On 1 November 1914 the first ANZAC convoy, comprising Melbourne, Sydney, HMS Minotaur, the Japanese battlecruiser Ibuki, and 38 transports sailed from Albany.
The Wiltshire was part of a convoy of 10 troop transports crossing the Tasman Sea escorted by the Japanese Cruiser H.I.J.M.S.Ibuki and H.M.S. Pyramus, to join the biggest convoy ever to leave Australia up until that time: 42 ships, 20,000 troops and 7,500 horses. (Japanese alliance with France and England was to 'forestall objections to Japan's moves on China'-Bergamini). The NZ and Australian convoys merged in King George Sound near the port of Albany on the extreme SW of Australia. (There are photos: contact the Albany Local Studies Librarian, at firstname.lastname@example.org to track them down). 'The ships anchored in the Sound and came into the Princess Royal Harbour in twos and threes, to take on water, coal and provisions. The men on board were transported to land for marches and training.'
November 1 1914, the first Australian and New Zealand contingent sails from Albany, Western Australia, bound for Egypt.

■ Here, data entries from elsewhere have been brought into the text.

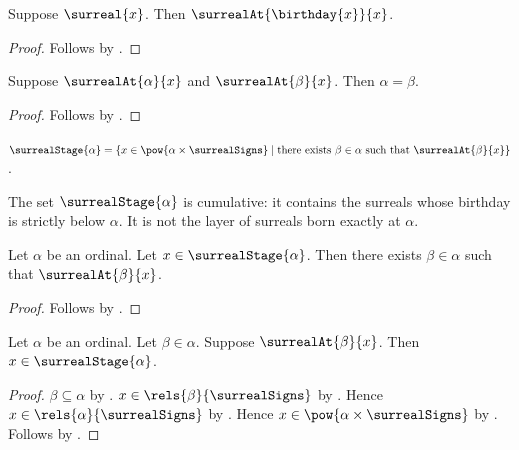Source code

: \begin{proposition}\label{surreal_at_birthday}
    Suppose $\surreal{x}$.
    Then $\surrealAt{\birthday{x}}{x}$.
\end{proposition}
\begin{proof}
    Follows by .
\end{proof}

\begin{proposition}\label{surreal_birthday_unique}
    Suppose $\surrealAt{\alpha}{x}$ and $\surrealAt{\beta}{x}$.
    Then $\alpha=\beta$.
\end{proposition}
\begin{proof}
    Follows by .
\end{proof}

\begin{definition}\label{surreal_stage}
    $\surrealStage{\alpha}=
        \{x\in\pow{\alpha\times\surrealSigns}\mid
            \text{there exists $\beta\in\alpha$ such that
                $\surrealAt{\beta}{x}$}\}$.
\end{definition}

The set $\surrealStage{\alpha}$ is cumulative: it contains the surreals whose
birthday is strictly below $\alpha$.  It is not the layer of surreals born
exactly at $\alpha$.

\begin{proposition}\label{surreal_stage_elim}
    Let $\alpha$ be an ordinal.
    Let $x\in\surrealStage{\alpha}$.
    Then there exists $\beta\in\alpha$ such that
        $\surrealAt{\beta}{x}$.
\end{proposition}
\begin{proof}
    Follows by .
\end{proof}

\begin{proposition}\label{surreal_stage_intro}
    Let $\alpha$ be an ordinal.
    Let $\beta\in\alpha$.
    Suppose $\surrealAt{\beta}{x}$.
    Then $x\in\surrealStage{\alpha}$.
\end{proposition}
\begin{proof}
    $\beta\subseteq\alpha$ by .
    $x\in\rels{\beta}{\surrealSigns}$
        by .
    Hence $x\in\rels{\alpha}{\surrealSigns}$
        by .
    Hence $x\in\pow{\alpha\times\surrealSigns}$
        by .
    Follows by .
\end{proof}

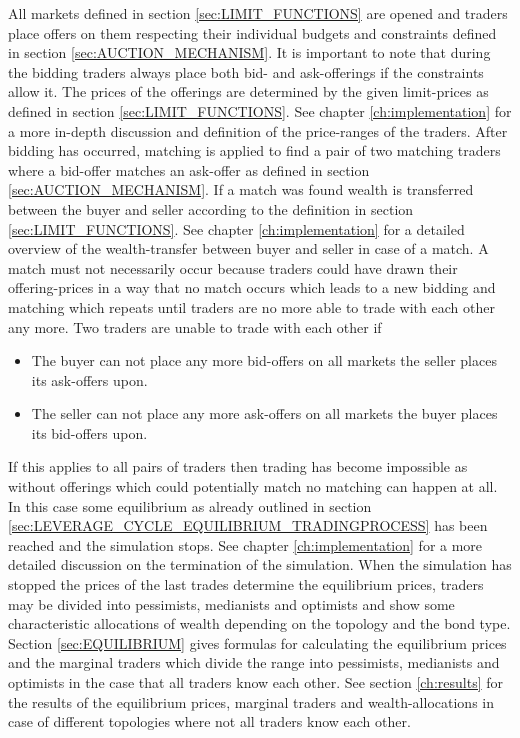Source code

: \documentclass[../Bachelorarbeit.tex]{subfiles}
\begin{document}
All markets defined in section \ref{sec:LIMIT_FUNCTIONS} are opened and traders place offers on them respecting their individual budgets and constraints defined in section \ref{sec:AUCTION_MECHANISM}. It is important to note that during the bidding traders always place both bid- and ask-offerings if the constraints allow it. The prices of the offerings are determined by the given limit-prices as defined in section \ref{sec:LIMIT_FUNCTIONS}. See chapter \ref{ch:implementation} for a more in-depth discussion and definition of the price-ranges of the traders. After bidding has occurred, matching is applied to find a pair of two matching traders where a bid-offer matches an ask-offer as defined in section \ref{sec:AUCTION_MECHANISM}. If a match was found wealth is transferred between the buyer and seller according to the definition in section \ref{sec:LIMIT_FUNCTIONS}. See chapter \ref{ch:implementation} for a detailed overview of the wealth-transfer between buyer and seller in case of a match. A match must not necessarily occur because traders could have drawn their offering-prices in a way that no match occurs which leads to a new bidding and matching which repeats until traders are no more able to trade with each other any more. Two traders are unable to trade with each other if

\begin{itemize}
\item The buyer can not place any more bid-offers on all markets the seller places its ask-offers upon.
\item The seller can not place any more ask-offers on all markets the buyer places its bid-offers upon.
\end{itemize}

If this applies to all pairs of traders then trading has become impossible as without offerings which could potentially match no matching can happen at all. In this case some equilibrium as already outlined in section \ref{sec:LEVERAGE_CYCLE_EQUILIBRIUM_TRADINGPROCESS} has been reached and the simulation stops. See chapter \ref{ch:implementation} for a more detailed discussion on the termination of the simulation. When the simulation has stopped the prices of the last trades determine the equilibrium prices, traders may be divided into pessimists, medianists and optimists and show some characteristic allocations of wealth depending on the topology and the bond type. Section \ref{sec:EQUILIBRIUM} gives formulas for calculating the equilibrium prices and the marginal traders which divide the range into pessimists, medianists and optimists in the case that all traders know each other. See section \ref{ch:results} for the results of the equilibrium prices, marginal traders and wealth-allocations in case of different topologies where not all traders know each other.
\end{document}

Only one in three of those who sailed in the first convoy would return physically unscathed at the end of the First World War.
HMAT A3 Orvieto weighed 12,130 tons with an average cruise speed of 15 knots or 27.78 kmph. It was owned by the Orient SN Co Ltd, London, and leased by the Commonwealth until 29 December 1914. It formed part of the first convoy of the AIF to the Egypt. The Orvieto became well known for its work during this convoy as it transported the prisoners captured from the beached German raider Emden. The German prisoners were take to Egypt by the Orvieto for imprisonment.
The AIF departed in a single convoy from Albany, Western Australia on November 1, 1914. During the journey, HMAS Sydney destroyed the German cruiser SMS Emden, at the Battle of Cocos, the first ship to ship action for the Royal Australian Navy (RAN). The AIF was sent initially to British-controlled Egypt, to preempt any attack by the Ottoman Empire, and with a view to opening another front against the Central Powers.